Dalla medicina questo termine si estende al campo politico e a quello artistico. Nei trattati di Ippocrate troviamo altri due termini molto significativi, diaites ataxia, ossia il disordine, la irregolarità della dieta. Ancora una volta questo principio va considerato dal punto di vista della causa: la cattiva condizione fisica o addirittura la malattia è messa in rapporto con un disordine: il disordine della dieta. In greco il termine diaite ha un significato molto ampio in quanto significa il modo di vivere in generale. Il disordine della dieta comporta la patologia del corpo, ma la ataxia, che significa propriamente mancanza di ordine, è anche il contrario dell'ordine nello stato.

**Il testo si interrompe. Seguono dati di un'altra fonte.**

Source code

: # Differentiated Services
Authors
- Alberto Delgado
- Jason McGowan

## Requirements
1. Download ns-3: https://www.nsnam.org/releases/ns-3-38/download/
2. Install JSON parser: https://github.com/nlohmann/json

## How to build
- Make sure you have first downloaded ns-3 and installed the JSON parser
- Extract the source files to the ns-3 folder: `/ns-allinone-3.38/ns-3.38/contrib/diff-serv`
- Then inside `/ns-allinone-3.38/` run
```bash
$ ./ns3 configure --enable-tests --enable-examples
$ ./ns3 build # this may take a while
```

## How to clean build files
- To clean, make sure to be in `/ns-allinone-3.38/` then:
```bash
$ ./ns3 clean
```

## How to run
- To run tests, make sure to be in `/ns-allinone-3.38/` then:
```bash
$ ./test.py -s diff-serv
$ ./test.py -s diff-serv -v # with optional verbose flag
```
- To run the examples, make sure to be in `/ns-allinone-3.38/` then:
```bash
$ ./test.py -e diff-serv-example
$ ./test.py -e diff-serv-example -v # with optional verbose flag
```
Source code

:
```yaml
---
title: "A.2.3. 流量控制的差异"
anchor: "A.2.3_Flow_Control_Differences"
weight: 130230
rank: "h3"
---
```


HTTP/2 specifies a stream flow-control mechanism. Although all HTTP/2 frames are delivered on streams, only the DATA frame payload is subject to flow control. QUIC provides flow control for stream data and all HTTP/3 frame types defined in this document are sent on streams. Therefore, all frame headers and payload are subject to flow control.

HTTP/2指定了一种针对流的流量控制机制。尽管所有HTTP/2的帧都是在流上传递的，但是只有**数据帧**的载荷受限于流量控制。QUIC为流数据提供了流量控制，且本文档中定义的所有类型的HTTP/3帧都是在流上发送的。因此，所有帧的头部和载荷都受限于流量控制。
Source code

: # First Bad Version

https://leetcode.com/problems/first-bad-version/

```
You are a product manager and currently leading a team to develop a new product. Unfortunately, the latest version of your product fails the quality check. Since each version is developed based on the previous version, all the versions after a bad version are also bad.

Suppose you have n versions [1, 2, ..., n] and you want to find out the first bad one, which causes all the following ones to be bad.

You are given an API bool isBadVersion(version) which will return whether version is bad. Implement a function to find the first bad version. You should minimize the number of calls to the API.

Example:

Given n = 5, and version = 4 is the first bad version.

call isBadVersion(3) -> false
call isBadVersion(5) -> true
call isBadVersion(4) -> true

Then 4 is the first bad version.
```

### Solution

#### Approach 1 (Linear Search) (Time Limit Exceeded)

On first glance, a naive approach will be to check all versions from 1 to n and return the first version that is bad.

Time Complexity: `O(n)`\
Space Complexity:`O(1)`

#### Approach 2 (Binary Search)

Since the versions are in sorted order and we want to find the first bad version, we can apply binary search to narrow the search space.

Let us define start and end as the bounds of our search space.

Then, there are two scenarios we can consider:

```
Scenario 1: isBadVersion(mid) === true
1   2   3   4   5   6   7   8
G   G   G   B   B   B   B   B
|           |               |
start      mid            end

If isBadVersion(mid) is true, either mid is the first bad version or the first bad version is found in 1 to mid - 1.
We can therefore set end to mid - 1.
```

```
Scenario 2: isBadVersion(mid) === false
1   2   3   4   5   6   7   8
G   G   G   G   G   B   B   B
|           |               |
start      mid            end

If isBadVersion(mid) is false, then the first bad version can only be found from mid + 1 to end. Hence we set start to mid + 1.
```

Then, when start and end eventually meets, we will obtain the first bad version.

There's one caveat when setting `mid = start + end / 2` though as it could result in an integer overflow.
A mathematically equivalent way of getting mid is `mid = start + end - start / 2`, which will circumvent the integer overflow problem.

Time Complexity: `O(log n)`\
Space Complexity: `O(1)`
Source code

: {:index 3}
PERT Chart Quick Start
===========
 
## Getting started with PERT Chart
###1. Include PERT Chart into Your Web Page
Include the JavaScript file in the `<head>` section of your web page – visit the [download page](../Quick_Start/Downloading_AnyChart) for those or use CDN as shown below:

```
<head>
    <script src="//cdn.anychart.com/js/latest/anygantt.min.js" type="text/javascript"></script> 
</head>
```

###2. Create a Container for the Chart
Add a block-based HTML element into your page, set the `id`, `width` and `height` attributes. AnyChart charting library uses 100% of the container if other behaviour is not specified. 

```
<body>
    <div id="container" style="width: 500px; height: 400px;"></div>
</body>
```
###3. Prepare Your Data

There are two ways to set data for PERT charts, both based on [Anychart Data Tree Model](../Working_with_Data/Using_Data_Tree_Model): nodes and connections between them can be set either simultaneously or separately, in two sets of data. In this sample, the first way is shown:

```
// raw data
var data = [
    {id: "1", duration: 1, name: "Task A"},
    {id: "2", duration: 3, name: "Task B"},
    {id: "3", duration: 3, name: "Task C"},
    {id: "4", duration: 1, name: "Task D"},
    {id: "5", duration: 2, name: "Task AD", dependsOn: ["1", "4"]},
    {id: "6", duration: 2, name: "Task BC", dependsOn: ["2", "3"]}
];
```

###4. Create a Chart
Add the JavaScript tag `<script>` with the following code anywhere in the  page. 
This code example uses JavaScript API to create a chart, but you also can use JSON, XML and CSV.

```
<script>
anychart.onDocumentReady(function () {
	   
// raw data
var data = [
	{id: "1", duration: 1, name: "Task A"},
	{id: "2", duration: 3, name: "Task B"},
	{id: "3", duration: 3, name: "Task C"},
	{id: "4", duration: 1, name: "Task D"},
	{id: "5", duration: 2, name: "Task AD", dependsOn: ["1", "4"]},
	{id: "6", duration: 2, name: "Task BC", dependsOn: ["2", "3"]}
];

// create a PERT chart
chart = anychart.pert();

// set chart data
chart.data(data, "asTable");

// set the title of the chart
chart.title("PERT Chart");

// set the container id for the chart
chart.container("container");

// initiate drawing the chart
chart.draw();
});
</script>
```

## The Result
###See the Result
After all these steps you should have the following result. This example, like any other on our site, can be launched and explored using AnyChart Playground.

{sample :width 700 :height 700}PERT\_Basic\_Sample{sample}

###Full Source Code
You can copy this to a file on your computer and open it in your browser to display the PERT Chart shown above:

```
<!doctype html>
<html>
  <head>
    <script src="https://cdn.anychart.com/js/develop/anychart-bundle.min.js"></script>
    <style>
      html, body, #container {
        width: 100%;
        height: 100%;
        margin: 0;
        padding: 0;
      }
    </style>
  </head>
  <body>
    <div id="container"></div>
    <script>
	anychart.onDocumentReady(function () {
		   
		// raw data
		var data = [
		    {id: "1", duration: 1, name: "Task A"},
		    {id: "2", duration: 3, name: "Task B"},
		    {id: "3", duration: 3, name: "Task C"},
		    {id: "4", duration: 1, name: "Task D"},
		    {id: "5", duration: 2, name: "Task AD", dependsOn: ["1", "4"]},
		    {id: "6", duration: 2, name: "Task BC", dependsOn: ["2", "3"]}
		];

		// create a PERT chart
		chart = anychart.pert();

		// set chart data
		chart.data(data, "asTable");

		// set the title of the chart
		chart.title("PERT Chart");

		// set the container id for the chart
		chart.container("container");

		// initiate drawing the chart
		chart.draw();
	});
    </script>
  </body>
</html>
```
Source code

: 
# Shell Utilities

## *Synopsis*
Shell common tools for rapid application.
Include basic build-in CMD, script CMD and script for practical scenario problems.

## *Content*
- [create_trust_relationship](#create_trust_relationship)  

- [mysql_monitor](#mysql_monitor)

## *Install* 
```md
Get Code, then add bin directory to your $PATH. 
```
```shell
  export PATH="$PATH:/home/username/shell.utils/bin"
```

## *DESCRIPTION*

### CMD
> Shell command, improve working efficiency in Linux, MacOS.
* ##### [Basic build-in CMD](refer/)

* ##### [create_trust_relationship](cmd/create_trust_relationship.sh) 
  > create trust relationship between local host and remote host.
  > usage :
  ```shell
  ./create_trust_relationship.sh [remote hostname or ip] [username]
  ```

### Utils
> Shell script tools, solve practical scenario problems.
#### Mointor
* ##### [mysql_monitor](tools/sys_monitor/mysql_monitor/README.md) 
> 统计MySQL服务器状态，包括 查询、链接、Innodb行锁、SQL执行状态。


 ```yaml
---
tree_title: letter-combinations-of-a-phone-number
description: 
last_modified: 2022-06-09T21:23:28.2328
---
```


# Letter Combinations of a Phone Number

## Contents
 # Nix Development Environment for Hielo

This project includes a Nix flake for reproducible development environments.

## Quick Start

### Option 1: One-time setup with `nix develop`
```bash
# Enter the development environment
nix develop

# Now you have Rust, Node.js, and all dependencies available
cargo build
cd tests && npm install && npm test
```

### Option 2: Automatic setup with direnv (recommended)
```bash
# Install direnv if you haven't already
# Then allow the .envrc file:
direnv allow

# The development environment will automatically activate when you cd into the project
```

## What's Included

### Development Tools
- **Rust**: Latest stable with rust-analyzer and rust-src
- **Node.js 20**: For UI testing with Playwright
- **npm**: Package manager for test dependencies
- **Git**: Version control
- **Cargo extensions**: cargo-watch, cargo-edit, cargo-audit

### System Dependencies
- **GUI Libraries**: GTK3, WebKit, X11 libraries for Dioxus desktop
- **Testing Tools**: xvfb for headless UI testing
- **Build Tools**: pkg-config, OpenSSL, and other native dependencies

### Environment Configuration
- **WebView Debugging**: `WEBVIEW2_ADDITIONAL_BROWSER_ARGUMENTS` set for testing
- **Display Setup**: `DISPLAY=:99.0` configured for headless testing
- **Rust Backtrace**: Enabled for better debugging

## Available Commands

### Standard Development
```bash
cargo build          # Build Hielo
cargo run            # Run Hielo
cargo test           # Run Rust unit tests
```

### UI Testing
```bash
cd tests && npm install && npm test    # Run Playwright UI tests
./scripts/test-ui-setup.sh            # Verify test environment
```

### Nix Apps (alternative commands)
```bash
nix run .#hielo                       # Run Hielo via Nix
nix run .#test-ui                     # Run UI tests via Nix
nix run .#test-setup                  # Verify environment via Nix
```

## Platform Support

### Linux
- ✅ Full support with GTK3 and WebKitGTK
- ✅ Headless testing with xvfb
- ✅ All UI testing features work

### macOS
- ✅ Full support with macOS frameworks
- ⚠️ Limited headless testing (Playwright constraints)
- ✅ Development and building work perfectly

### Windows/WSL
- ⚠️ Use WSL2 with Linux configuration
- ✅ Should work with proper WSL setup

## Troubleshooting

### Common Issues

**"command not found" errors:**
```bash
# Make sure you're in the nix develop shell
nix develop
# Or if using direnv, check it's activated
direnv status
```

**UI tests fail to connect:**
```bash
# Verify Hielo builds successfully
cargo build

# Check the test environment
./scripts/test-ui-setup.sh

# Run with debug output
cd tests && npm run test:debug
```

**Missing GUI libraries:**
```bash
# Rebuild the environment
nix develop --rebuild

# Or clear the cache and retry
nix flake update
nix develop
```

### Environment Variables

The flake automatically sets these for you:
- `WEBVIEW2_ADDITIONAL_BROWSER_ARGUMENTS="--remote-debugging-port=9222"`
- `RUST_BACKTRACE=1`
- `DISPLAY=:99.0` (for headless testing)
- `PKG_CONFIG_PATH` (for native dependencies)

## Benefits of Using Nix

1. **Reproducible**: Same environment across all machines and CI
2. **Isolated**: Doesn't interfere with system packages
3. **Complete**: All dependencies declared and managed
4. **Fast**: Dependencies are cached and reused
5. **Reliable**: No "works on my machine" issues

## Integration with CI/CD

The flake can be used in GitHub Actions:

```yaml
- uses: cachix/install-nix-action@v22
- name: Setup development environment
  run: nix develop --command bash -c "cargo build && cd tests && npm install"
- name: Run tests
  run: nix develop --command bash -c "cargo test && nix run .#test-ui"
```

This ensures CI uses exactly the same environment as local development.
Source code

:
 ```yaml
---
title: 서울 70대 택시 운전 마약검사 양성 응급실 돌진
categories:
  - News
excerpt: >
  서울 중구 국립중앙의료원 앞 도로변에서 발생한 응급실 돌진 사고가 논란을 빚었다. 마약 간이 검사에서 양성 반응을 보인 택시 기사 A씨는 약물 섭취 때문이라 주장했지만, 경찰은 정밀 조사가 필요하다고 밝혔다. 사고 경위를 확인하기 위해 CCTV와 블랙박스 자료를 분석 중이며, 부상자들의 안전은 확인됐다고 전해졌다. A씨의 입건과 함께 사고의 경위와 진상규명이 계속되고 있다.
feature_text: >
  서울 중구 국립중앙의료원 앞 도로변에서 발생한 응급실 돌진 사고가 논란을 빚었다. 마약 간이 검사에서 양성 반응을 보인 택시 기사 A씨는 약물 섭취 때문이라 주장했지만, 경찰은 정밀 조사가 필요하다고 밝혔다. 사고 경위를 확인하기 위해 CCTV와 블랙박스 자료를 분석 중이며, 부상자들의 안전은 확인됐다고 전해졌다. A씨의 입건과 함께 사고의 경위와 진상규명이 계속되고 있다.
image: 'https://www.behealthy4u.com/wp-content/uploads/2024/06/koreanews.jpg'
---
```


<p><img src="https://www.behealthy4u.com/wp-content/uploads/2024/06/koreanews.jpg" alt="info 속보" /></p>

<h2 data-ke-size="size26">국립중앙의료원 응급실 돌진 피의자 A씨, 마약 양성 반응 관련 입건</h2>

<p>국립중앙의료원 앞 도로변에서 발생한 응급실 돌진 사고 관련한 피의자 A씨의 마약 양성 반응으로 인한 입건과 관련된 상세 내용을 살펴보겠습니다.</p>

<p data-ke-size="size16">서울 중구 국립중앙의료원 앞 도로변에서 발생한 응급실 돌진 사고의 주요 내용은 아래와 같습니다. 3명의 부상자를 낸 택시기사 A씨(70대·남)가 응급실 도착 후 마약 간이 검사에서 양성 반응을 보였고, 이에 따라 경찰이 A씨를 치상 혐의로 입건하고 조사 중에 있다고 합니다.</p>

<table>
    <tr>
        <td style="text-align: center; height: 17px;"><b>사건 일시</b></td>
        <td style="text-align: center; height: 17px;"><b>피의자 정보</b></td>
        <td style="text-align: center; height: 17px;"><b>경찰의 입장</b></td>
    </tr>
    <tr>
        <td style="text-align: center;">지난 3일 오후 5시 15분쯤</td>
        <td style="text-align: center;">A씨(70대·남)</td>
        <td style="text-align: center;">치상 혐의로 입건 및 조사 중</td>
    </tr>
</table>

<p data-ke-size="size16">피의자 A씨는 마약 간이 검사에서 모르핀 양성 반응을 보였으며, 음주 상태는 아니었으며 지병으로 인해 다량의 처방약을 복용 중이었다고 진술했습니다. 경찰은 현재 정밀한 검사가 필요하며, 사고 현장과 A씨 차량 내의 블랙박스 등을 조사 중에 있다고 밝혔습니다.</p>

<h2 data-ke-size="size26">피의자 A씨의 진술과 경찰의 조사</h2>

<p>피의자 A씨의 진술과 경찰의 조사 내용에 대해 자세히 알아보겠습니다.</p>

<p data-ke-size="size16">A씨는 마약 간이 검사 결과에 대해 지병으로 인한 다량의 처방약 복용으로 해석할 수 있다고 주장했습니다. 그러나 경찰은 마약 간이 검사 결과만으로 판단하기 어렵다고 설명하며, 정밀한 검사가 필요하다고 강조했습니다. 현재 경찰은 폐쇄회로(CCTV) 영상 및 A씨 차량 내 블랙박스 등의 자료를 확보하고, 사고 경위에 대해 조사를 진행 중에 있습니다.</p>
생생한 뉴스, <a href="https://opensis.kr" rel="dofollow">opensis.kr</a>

La medicina, quindi, si collega anche nel campo semantico con la dimensione della politica.

Il corpo dell'uomo rappresenta metaforicamente la città, l'organismo statale, e viceversa l'organismo statale è l'espressione metaforica del corpo umano. Osserviamo per la prima volta, ma lo riscopriremo ancora in seguito, il meccanismo dei rapporti tra microcosmo e macrocosmo, ossia la grande dimensione che si riflette nella piccola forma individuale e viceversa. Tutti conosceranno il famoso apologo di Menenio Agrippa. Costui in una cultura, come quella romana dei suoi tempi, ancora arretrata e dipendente da influssi stranieri, ripete questo sistema fondamentale: tutte le membra sono necessarie alla vita del corpo. La similitudine fisica viene riferita al campo specificatamente politico.

Finora abbiamo istituito qualche sistema di connessione tra la musica e la politica, tra la politica e la medicina. Dobbiamo ora chiudere provvisoriamente il cerchio, indagando il rapporto fra musica e medicina. Infatti la musica non ha una funzione soltanto etica, come dicevo prima e secondo il concetto che riprenderemo, ma essa rivesta una funzione anche "igienica" nel senso greco del termine che include tutto quanto appartiene alla salute dell'uomo.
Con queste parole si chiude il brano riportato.